[What this task involves]: Each line of the data has to be transcribed exactly.

------ Source data

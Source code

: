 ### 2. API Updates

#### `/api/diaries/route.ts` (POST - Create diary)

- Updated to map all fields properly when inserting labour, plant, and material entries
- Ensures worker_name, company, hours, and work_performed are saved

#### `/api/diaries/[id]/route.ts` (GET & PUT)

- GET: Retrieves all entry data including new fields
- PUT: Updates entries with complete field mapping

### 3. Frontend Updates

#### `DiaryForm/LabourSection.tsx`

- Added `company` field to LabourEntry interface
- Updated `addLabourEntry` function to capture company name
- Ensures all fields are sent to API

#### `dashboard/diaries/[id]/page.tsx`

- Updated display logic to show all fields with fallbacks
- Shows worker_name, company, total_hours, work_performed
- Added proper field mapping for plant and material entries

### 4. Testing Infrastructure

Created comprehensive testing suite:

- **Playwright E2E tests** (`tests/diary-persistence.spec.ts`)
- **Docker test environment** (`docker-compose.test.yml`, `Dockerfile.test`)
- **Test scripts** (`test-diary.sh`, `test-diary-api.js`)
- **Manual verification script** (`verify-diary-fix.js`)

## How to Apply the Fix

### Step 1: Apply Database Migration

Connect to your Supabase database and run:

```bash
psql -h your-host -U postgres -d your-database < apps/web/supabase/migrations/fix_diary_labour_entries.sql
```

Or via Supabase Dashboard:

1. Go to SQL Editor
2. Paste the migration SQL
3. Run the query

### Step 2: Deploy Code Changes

------------

[Reply]:
Source code

: ### 2. API Updates

#### `/api/diaries/route.ts` (POST - Create diary)

- Updated to map all fields properly when inserting labour, plant, and material entries
- Ensures worker_name, company, hours, and work_performed are saved

#### `/api/diaries/[id]/route.ts` (GET & PUT)

- GET: Retrieves all entry data including new fields
- PUT: Updates entries with complete field mapping

### 3. Frontend Updates

#### `DiaryForm/LabourSection.tsx`

- Added `company` field to LabourEntry interface
- Updated `addLabourEntry` function to capture company name
- Ensures all fields are sent to API

#### `dashboard/diaries/[id]/page.tsx`

- Updated display logic to show all fields with fallbacks
- Shows worker_name, company, total_hours, work_performed
- Added proper field mapping for plant and material entries

### 4. Testing Infrastructure

Created comprehensive testing suite:

- **Playwright E2E tests** (`tests/diary-persistence.spec.ts`)
- **Docker test environment** (`docker-compose.test.yml`, `Dockerfile.test`)
- **Test scripts** (`test-diary.sh`, `test-diary-api.js`)
- **Manual verification script** (`verify-diary-fix.js`)

## How to Apply the Fix

### Step 1: Apply Database Migration

Connect to your Supabase database and run:

```bash
psql -h your-host -U postgres -d your-database < apps/web/supabase/migrations/fix_diary_labour_entries.sql
```

Or via Supabase Dashboard:

1. Go to SQL Editor
2. Paste the migration SQL
3. Run the query

### Step 2: Deploy Code Changes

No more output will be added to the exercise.